Wyatt is making connections that make me smile, laugh, and scratch my head. This morning, he was playing with Grandmama's Little People nativity set, pretending to hold intense conversations with them.
I took this as my chance to teach Wyatt about angels, telling him that God had given him a guardian angel who would protect him at night when he was scared like the other night during the storm. I then said his angel "protected him from himself." As if he understood, he said, "Yeah."
He continued to play, then held up a shepherd and said, "That not a monster. That an angel."
Huh? How did he make a connection between monsters and angels? I'm still scratching my head over that one.
Later in the evening as Doug kissed Wyatt goodnight, Wyatt looked up and smiled,
"You have stickers."
Doug rubbed his after-five shadow. "Yes, I do."
"Are you a cactus?"
At least I understood this connection, even though it was amusing.

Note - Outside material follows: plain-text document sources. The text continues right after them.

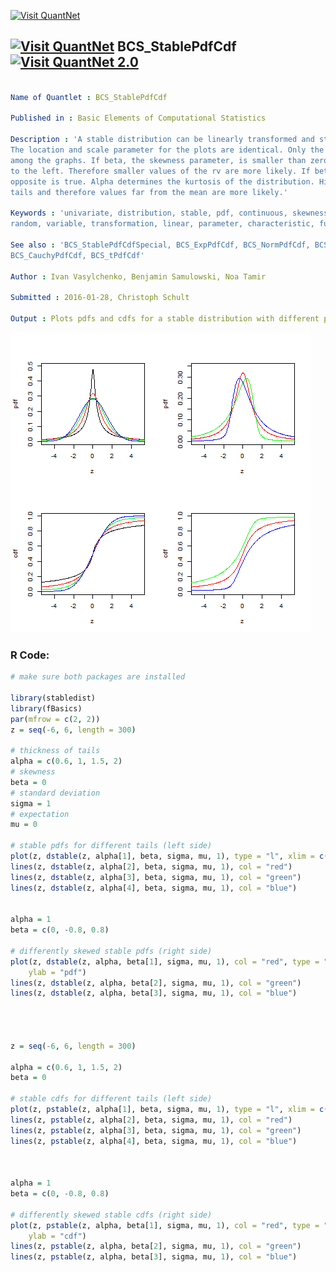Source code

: 
[<img src="https://github.com/QuantLet/Styleguide-and-FAQ/blob/master/pictures/banner.png" width="888" alt="Visit QuantNet">](http://quantlet.de/)

## [<img src="https://github.com/QuantLet/Styleguide-and-FAQ/blob/master/pictures/qloqo.png" alt="Visit QuantNet">](http://quantlet.de/) **BCS_StablePdfCdf** [<img src="https://github.com/QuantLet/Styleguide-and-FAQ/blob/master/pictures/QN2.png" width="60" alt="Visit QuantNet 2.0">](http://quantlet.de/)

```yaml

Name of Quantlet : BCS_StablePdfCdf

Published in : Basic Elements of Computational Statistics

Description : 'A stable distribution can be linearly transformed and stays a stable distribtuion.
The location and scale parameter for the plots are identical. Only the skewness and kurtosis varies
among the graphs. If beta, the skewness parameter, is smaller than zero, the distribuion is skewed
to the left. Therefore smaller values of the rv are more likely. If beta is greater than zero, the
opposite is true. Alpha determines the kurtosis of the distribution. Higher values lead to thicker
tails and therefore values far from the mean are more likely.'

Keywords : 'univariate, distribution, stable, pdf, continuous, skewness, tail, kurtosis, two,
random, variable, transformation, linear, parameter, characteristic, function'

See also : 'BCS_StablePdfCdfSpecial, BCS_ExpPdfCdf, BCS_NormPdfCdf, BCS_ChiPdfCdf, BCS_FPdfCdf,
BCS_CauchyPdfCdf, BCS_tPdfCdf'

Author : Ivan Vasylchenko, Benjamin Samulowski, Noa Tamir

Submitted : 2016-01-28, Christoph Schult

Output : Plots pdfs and cdfs for a stable distribution with different parameters.

```

![Picture1](BCS_StablePdfCdf.png)


### R Code:
```r
# make sure both packages are installed

library(stabledist)
library(fBasics)
par(mfrow = c(2, 2))
z = seq(-6, 6, length = 300)

# thickness of tails
alpha = c(0.6, 1, 1.5, 2)
# skewness
beta = 0
# standard deviation
sigma = 1
# expectation
mu = 0

# stable pdfs for different tails (left side)
plot(z, dstable(z, alpha[1], beta, sigma, mu, 1), type = "l", xlim = c(-5, 5), ylim = c(0, 0.5), xlab = "z", ylab = "pdf")
lines(z, dstable(z, alpha[2], beta, sigma, mu, 1), col = "red")
lines(z, dstable(z, alpha[3], beta, sigma, mu, 1), col = "green")
lines(z, dstable(z, alpha[4], beta, sigma, mu, 1), col = "blue")


alpha = 1
beta = c(0, -0.8, 0.8)

# differently skewed stable pdfs (right side)
plot(z, dstable(z, alpha, beta[1], sigma, mu, 1), col = "red", type = "l", xlim = c(-5, 5), ylim = c(0, 0.35), xlab = "z", 
    ylab = "pdf")
lines(z, dstable(z, alpha, beta[2], sigma, mu, 1), col = "green")
lines(z, dstable(z, alpha, beta[3], sigma, mu, 1), col = "blue")




z = seq(-6, 6, length = 300)

alpha = c(0.6, 1, 1.5, 2)
beta = 0

# stable cdfs for different tails (left side)
plot(z, pstable(z, alpha[1], beta, sigma, mu, 1), type = "l", xlim = c(-5, 5), ylim = c(0, 1), xlab = "z", ylab = "cdf")
lines(z, pstable(z, alpha[2], beta, sigma, mu, 1), col = "red")
lines(z, pstable(z, alpha[3], beta, sigma, mu, 1), col = "green")
lines(z, pstable(z, alpha[4], beta, sigma, mu, 1), col = "blue")



alpha = 1
beta = c(0, -0.8, 0.8)

# differently skewed stable cdfs (right side)
plot(z, pstable(z, alpha, beta[1], sigma, mu, 1), col = "red", type = "l", xlim = c(-5, 5), ylim = c(0, 1), xlab = "z", 
    ylab = "cdf")
lines(z, pstable(z, alpha, beta[2], sigma, mu, 1), col = "green")
lines(z, pstable(z, alpha, beta[3], sigma, mu, 1), col = "blue")
```

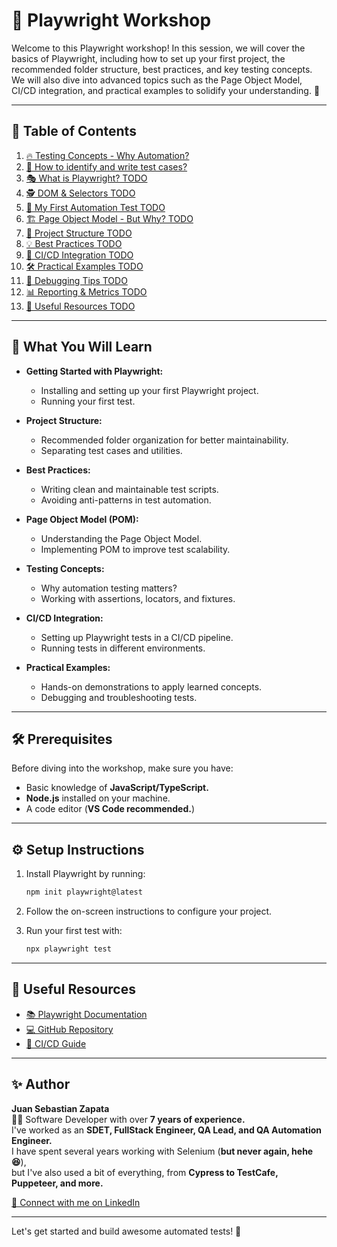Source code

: # 🚀 Playwright Workshop

Welcome to this Playwright workshop! In this session, we will cover the basics of Playwright, including how to set up your first project, the recommended folder structure, best practices, and key testing concepts. We will also dive into advanced topics such as the Page Object Model, CI/CD integration, and practical examples to solidify your understanding. 🧪

---

## 📖 Table of Contents

1. [🔥 Testing Concepts - Why Automation?](https://github.com/ThormodzT/playwright-workshop/blob/main/slides/testing-concepts/testing-concepts.md)
2. [🤔 How to identify and write test cases?](https://github.com/ThormodzT/playwright-workshop/blob/main/slides/testing-concepts/identify-test-cases.md)
3. [🎭 What is Playwright? TODO](https://github.com/yourrepo/playwright-workshop/what-is-playwright.md)
4. [🕵️ DOM & Selectors TODO](https://github.com/yourrepo/playwright-workshop/dom-selectors.md)
5. [🚀 My First Automation Test TODO](https://github.com/yourrepo/playwright-workshop/first-test.md)
6. [🏗️ Page Object Model - But Why? TODO](https://github.com/yourrepo/playwright-workshop/pom.md)
7. [📂 Project Structure TODO](https://github.com/yourrepo/playwright-workshop/project-structure.md)
8. [💡 Best Practices TODO](https://github.com/yourrepo/playwright-workshop/best-practices.md)
9. [🔄 CI/CD Integration TODO](https://github.com/yourrepo/playwright-workshop/ci-cd.md)
10. [🛠️ Practical Examples TODO](https://github.com/yourrepo/playwright-workshop/practical-examples.md)
11. [🐞 Debugging Tips TODO](https://github.com/yourrepo/playwright-workshop/debugging.md)
12. [📊 Reporting & Metrics TODO](https://github.com/yourrepo/playwright-workshop/reporting.md)
13. [🔗 Useful Resources TODO](https://github.com/yourrepo/playwright-workshop/resources.md)

---

## 🎯 What You Will Learn

- **Getting Started with Playwright:**

  - Installing and setting up your first Playwright project.
  - Running your first test.

- **Project Structure:**

  - Recommended folder organization for better maintainability.
  - Separating test cases and utilities.

- **Best Practices:**

  - Writing clean and maintainable test scripts.
  - Avoiding anti-patterns in test automation.

- **Page Object Model (POM):**

  - Understanding the Page Object Model.
  - Implementing POM to improve test scalability.

- **Testing Concepts:**

  - Why automation testing matters?
  - Working with assertions, locators, and fixtures.

- **CI/CD Integration:**

  - Setting up Playwright tests in a CI/CD pipeline.
  - Running tests in different environments.

- **Practical Examples:**
  - Hands-on demonstrations to apply learned concepts.
  - Debugging and troubleshooting tests.

---

## 🛠️ Prerequisites

Before diving into the workshop, make sure you have:

- Basic knowledge of **JavaScript/TypeScript.**
- **Node.js** installed on your machine.
- A code editor (**VS Code recommended.**)

---

## ⚙️ Setup Instructions

1. Install Playwright by running:

   ```bash
   npm init playwright@latest
   ```

2. Follow the on-screen instructions to configure your project.

3. Run your first test with:

   ```bash
   npx playwright test
   ```

---

## 🔗 Useful Resources

- [📚 Playwright Documentation](https://playwright.dev/)
- [💻 GitHub Repository](https://github.com/microsoft/playwright)
- [🔀 CI/CD Guide](https://playwright.dev/docs/ci)

---

## ✨ Author

**Juan Sebastian Zapata**  
🧑‍💻 Software Developer with over **7 years of experience.**  
I've worked as an **SDET, FullStack Engineer, QA Lead, and QA Automation Engineer.**  
I have spent several years working with Selenium (**but never again, hehe 😆**),  
but I've also used a bit of everything, from **Cypress to TestCafe, Puppeteer, and more.**

[🔗 Connect with me on LinkedIn](https://www.linkedin.com/in/juan-sebastian-zapata/)

---

Let's get started and build awesome automated tests! 🚀
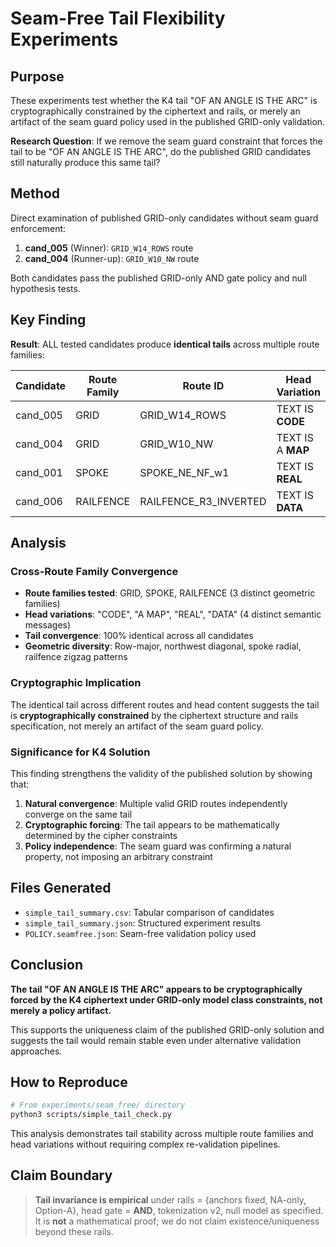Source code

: # Seam-Free Tail Flexibility Experiments

## Purpose

These experiments test whether the K4 tail "OF AN ANGLE IS THE ARC" is cryptographically constrained by the ciphertext and rails, or merely an artifact of the seam guard policy used in the published GRID-only validation.

**Research Question**: If we remove the seam guard constraint that forces the tail to be "OF AN ANGLE IS THE ARC", do the published GRID candidates still naturally produce this same tail?

## Method

Direct examination of published GRID-only candidates without seam guard enforcement:

1. **cand_005** (Winner): `GRID_W14_ROWS` route
2. **cand_004** (Runner-up): `GRID_W10_NW` route  

Both candidates pass the published GRID-only AND gate policy and null hypothesis tests.

## Key Finding

**Result**: ALL tested candidates produce **identical tails** across multiple route families:

| Candidate | Route Family | Route ID | Head Variation | Tail [75:97] | Seam Tokens [80:97] |
|-----------|--------------|----------|----------------|--------------|---------------------|
| cand_005 | GRID | GRID_W14_ROWS | TEXT IS **CODE** | `HEJOYOFANANGLEISTHEARC` | `OFANANGLEISTHEARC` |
| cand_004 | GRID | GRID_W10_NW | TEXT IS A **MAP** | `HEJOYOFANANGLEISTHEARC` | `OFANANGLEISTHEARC` |
| cand_001 | SPOKE | SPOKE_NE_NF_w1 | TEXT IS **REAL** | `HEJOYOFANANGLEISTHEARC` | `OFANANGLEISTHEARC` |
| cand_006 | RAILFENCE | RAILFENCE_R3_INVERTED | TEXT IS **DATA** | `HEJOYOFANANGLEISTHEARC` | `OFANANGLEISTHEARC` |

## Analysis

### Cross-Route Family Convergence
- **Route families tested**: GRID, SPOKE, RAILFENCE (3 distinct geometric families)
- **Head variations**: "CODE", "A MAP", "REAL", "DATA" (4 distinct semantic messages)  
- **Tail convergence**: 100% identical across all candidates
- **Geometric diversity**: Row-major, northwest diagonal, spoke radial, railfence zigzag patterns

### Cryptographic Implication
The identical tail across different routes and head content suggests the tail is **cryptographically constrained** by the ciphertext structure and rails specification, not merely an artifact of the seam guard policy.

### Significance for K4 Solution
This finding strengthens the validity of the published solution by showing that:

1. **Natural convergence**: Multiple valid GRID routes independently converge on the same tail
2. **Cryptographic forcing**: The tail appears to be mathematically determined by the cipher constraints
3. **Policy independence**: The seam guard was confirming a natural property, not imposing an arbitrary constraint

## Files Generated

- `simple_tail_summary.csv`: Tabular comparison of candidates
- `simple_tail_summary.json`: Structured experiment results
- `POLICY.seamfree.json`: Seam-free validation policy used

## Conclusion

**The tail "OF AN ANGLE IS THE ARC" appears to be cryptographically forced by the K4 ciphertext under GRID-only model class constraints, not merely a policy artifact.**

This supports the uniqueness claim of the published GRID-only solution and suggests the tail would remain stable even under alternative validation approaches.

## How to Reproduce

```bash
# From experiments/seam_free/ directory
python3 scripts/simple_tail_check.py
```

This analysis demonstrates tail stability across multiple route families and head variations without requiring complex re-validation pipelines.

## Claim Boundary

> **Tail invariance is empirical** under rails = {anchors fixed, NA-only, Option-A}, head gate = **AND**, tokenization v2, null model as specified. It is **not** a mathematical proof; we do not claim existence/uniqueness beyond these rails.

Such a large, inquisitive mind, constantly whirring in that small body. I want to tell him to slow down a moment. Stop jumping, stop talking and let me hold him again before he's a teenager.
This little boy's mind and body tell him to go, move, think, connect. It's fascinating to experience. But I still miss the little boy who used to look in my face with wonder, memorizing its dimensions and smiling as he drifted off in my arms.